Bab 2280: Orkestra Kamikaze, Bagian Kedua
Apakah orkestra tersebut mencoba membunuh para pejabat? Apakah ini serangan teroris?
“Apakah mereka sudah gila?”
“Banyak sekali orang yang meninggal!”
Orkestra itu ternyata merupakan formasi ajaib. Tak seorang pun menyangka bahwa musik latar langsung akan berubah menjadi meriam mematikan!
Yang paling mengerikan, para pejabat menjadi panik ketika menyadari bahwa merekalah yang menjadi target.
Orkestra itu sama sekali tidak peduli dengan para turis dan penonton. Mereka terus melancarkan serangan sihir mereka kepada para pejabat penting Federasi Andes!
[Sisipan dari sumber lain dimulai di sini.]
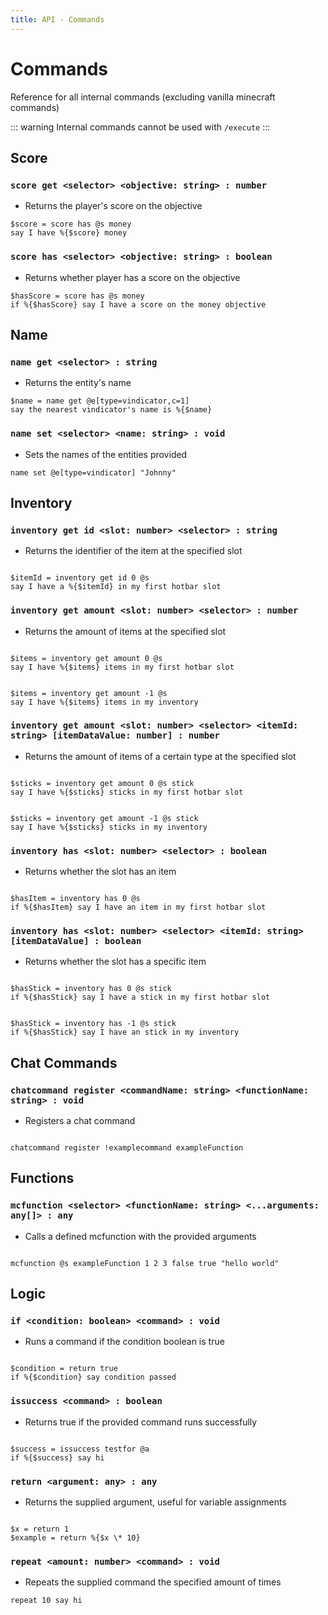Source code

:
 ```yaml
---
title: API - Commands
---
```


# Commands

Reference for all internal commands (excluding vanilla minecraft commands)

::: warning
Internal commands cannot be used with `/execute`
:::

## Score

### `score get <selector> <objective: string> : number`

- Returns the player's score on the objective

```
$score = score has @s money
say I have %{$score} money
```

### `score has <selector> <objective: string> : boolean`

- Returns whether player has a score on the objective

```
$hasScore = score has @s money
if %{$hasScore} say I have a score on the money objective
```

## Name

### `name get <selector> : string`

- Returns the entity's name

```
$name = name get @e[type=vindicator,c=1]
say the nearest vindicator's name is %{$name}
```

### `name set <selector> <name: string> : void`

- Sets the names of the entities provided

```
name set @e[type=vindicator] "Johnny"
```

## Inventory

### `inventory get id <slot: number> <selector> : string`

- Returns the identifier of the item at the specified slot

```

$itemId = inventory get id 0 @s
say I have a %{$itemId} in my first hotbar slot

```

### `inventory get amount <slot: number> <selector> : number`

- Returns the amount of items at the specified slot

```

$items = inventory get amount 0 @s
say I have %{$items} items in my first hotbar slot

```

```

$items = inventory get amount -1 @s
say I have %{$items} items in my inventory

```

### `inventory get amount <slot: number> <selector> <itemId: string> [itemDataValue: number] : number`

- Returns the amount of items of a certain type at the specified slot

```

$sticks = inventory get amount 0 @s stick
say I have %{$sticks} sticks in my first hotbar slot

```

```

$sticks = inventory get amount -1 @s stick
say I have %{$sticks} sticks in my inventory

```

### `inventory has <slot: number> <selector> : boolean`

- Returns whether the slot has an item

```

$hasItem = inventory has 0 @s
if %{$hasItem} say I have an item in my first hotbar slot

```

### `inventory has <slot: number> <selector> <itemId: string> [itemDataValue] : boolean`

- Returns whether the slot has a specific item

```

$hasStick = inventory has 0 @s stick
if %{$hasStick} say I have a stick in my first hotbar slot

```

```

$hasStick = inventory has -1 @s stick
if %{$hasStick} say I have an stick in my inventory

```

## Chat Commands

### `chatcommand register <commandName: string> <functionName: string> : void`

- Registers a chat command

```

chatcommand register !examplecommand exampleFunction

```

## Functions

### `mcfunction <selector> <functionName: string> <...arguments: any[]> : any`

- Calls a defined mcfunction with the provided arguments

```

mcfunction @s exampleFunction 1 2 3 false true "hello world"

```

## Logic

### `if <condition: boolean> <command> : void`

- Runs a command if the condition boolean is true

```

$condition = return true
if %{$condition} say condition passed

```

### `issuccess <command> : boolean`

- Returns true if the provided command runs successfully

```

$success = issuccess testfor @a
if %{$success} say hi

```

### `return <argument: any> : any`

- Returns the supplied argument, useful for variable assignments

```

$x = return 1
$example = return %{$x \* 10}

```

### `repeat <amount: number> <command> : void`

- Repeats the supplied command the specified amount of times

```
repeat 10 say hi
```
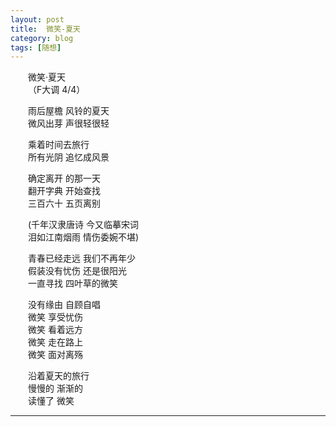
 ```yaml
---
layout: post  
title:  微笑-夏天  
category: blog  
tags: [随想]  
---
```

&emsp;&emsp;微笑·夏天  
&emsp;&emsp;（F大调 4/4）  

&emsp;&emsp;雨后屋檐 风铃的夏天  
&emsp;&emsp;微风出芽 声很轻很轻  

&emsp;&emsp;乘着时间去旅行  
&emsp;&emsp;所有光阴 追忆成风景  

&emsp;&emsp;确定离开 的那一天   
&emsp;&emsp;翻开字典 开始查找  
&emsp;&emsp;三百六十 五页离别  

&emsp;&emsp;(千年汉隶唐诗 今又临摹宋词  
&emsp;&emsp;泪如江南烟雨 情伤委婉不堪)  

&emsp;&emsp;青春已经走远 我们不再年少  
&emsp;&emsp;假装没有忧伤 还是很阳光  
&emsp;&emsp;一直寻找 四叶草的微笑  

&emsp;&emsp;没有缘由 自顾自唱  
&emsp;&emsp;微笑 享受忧伤  
&emsp;&emsp;微笑 看着远方  
&emsp;&emsp;微笑 走在路上  
&emsp;&emsp;微笑 面对离殇  

&emsp;&emsp;沿着夏天的旅行  
&emsp;&emsp;慢慢的 渐渐的  
&emsp;&emsp;读懂了 微笑  
- - -
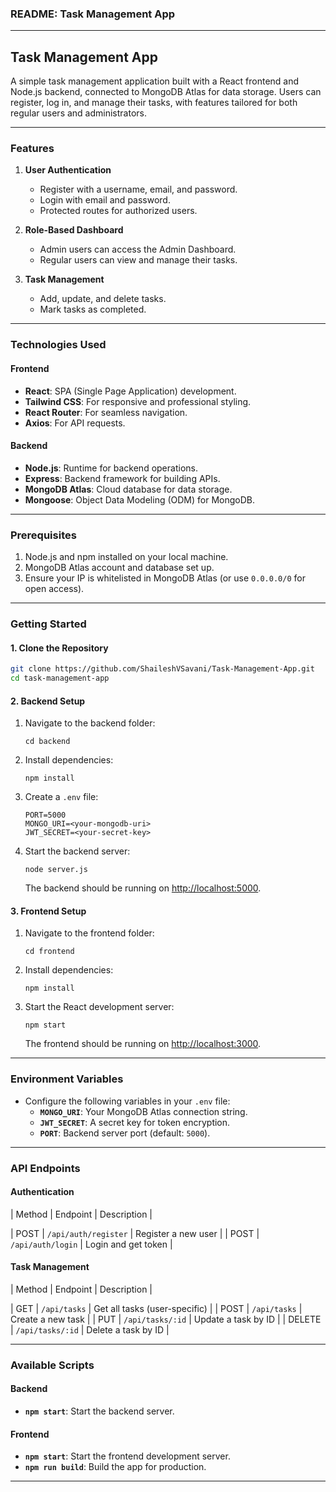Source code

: ### README: Task Management App

---

## **Task Management App**

A simple task management application built with a React frontend and Node.js backend, connected to MongoDB Atlas for data storage. Users can register, log in, and manage their tasks, with features tailored for both regular users and administrators.

---

### **Features**
1. **User Authentication**
   - Register with a username, email, and password.
   - Login with email and password.
   - Protected routes for authorized users.

2. **Role-Based Dashboard**
   - Admin users can access the Admin Dashboard.
   - Regular users can view and manage their tasks.

3. **Task Management**
   - Add, update, and delete tasks.
   - Mark tasks as completed.

---

### **Technologies Used**
#### **Frontend**
- **React**: SPA (Single Page Application) development.
- **Tailwind CSS**: For responsive and professional styling.
- **React Router**: For seamless navigation.
- **Axios**: For API requests.

#### **Backend**
- **Node.js**: Runtime for backend operations.
- **Express**: Backend framework for building APIs.
- **MongoDB Atlas**: Cloud database for data storage.
- **Mongoose**: Object Data Modeling (ODM) for MongoDB.

---

### **Prerequisites**
1. Node.js and npm installed on your local machine.
2. MongoDB Atlas account and database set up.
3. Ensure your IP is whitelisted in MongoDB Atlas (or use `0.0.0.0/0` for open access).

---

### **Getting Started**

#### **1. Clone the Repository**
```bash
git clone https://github.com/ShaileshVSavani/Task-Management-App.git
cd task-management-app
```

#### **2. Backend Setup**
1. Navigate to the backend folder:
   ```
   cd backend
   ```
2. Install dependencies:
   ```
   npm install
   ```
3. Create a `.env` file:
   ```env
   PORT=5000
   MONGO_URI=<your-mongodb-uri>
   JWT_SECRET=<your-secret-key>
   ```
4. Start the backend server:
   ```
   node server.js
   ```
   The backend should be running on [http://localhost:5000](http://localhost:5000).

#### **3. Frontend Setup**
1. Navigate to the frontend folder:
   ```
   cd frontend
   ```
2. Install dependencies:
   ```
   npm install
   ```
3. Start the React development server:
   ```
   npm start
   ```
   The frontend should be running on [http://localhost:3000](http://localhost:3000).

---

### **Environment Variables**
- Configure the following variables in your `.env` file:
  - **`MONGO_URI`**: Your MongoDB Atlas connection string.
  - **`JWT_SECRET`**: A secret key for token encryption.
  - **`PORT`**: Backend server port (default: `5000`).


---

### **API Endpoints**

#### **Authentication**
| Method | Endpoint             | Description          |

| POST   | `/api/auth/register` | Register a new user |
| POST   | `/api/auth/login`    | Login and get token |

#### **Task Management**
| Method   | Endpoint           | Description                   |

| GET      | `/api/tasks`       | Get all tasks (user-specific) |
| POST     | `/api/tasks`       | Create a new task             |
| PUT      | `/api/tasks/:id`   | Update a task by ID           |
| DELETE   | `/api/tasks/:id`   | Delete a task by ID           |

---

### **Available Scripts**

#### **Backend**
- **`npm start`**: Start the backend server.

#### **Frontend**
- **`npm start`**: Start the frontend development server.
- **`npm run build`**: Build the app for production.

---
Sound Element memiliki jangkauan efek yang sangat luas ketika digunakan secara destruktif. Ratusan orang tewas setelah gelombang suara menyapu tempat duduk penonton.
Para turis di sana ambruk ke tanah. Darah berceceran seperti cat di mana-mana saat musik yang tadinya menyenangkan berubah menjadi pisau jagal dan membantai kerumunan!
“Hentikan mereka, cepat!”
“Lindungi rakyat!”
“Lari, ada jebakan. Semua anggota Dewan, ikuti saya!”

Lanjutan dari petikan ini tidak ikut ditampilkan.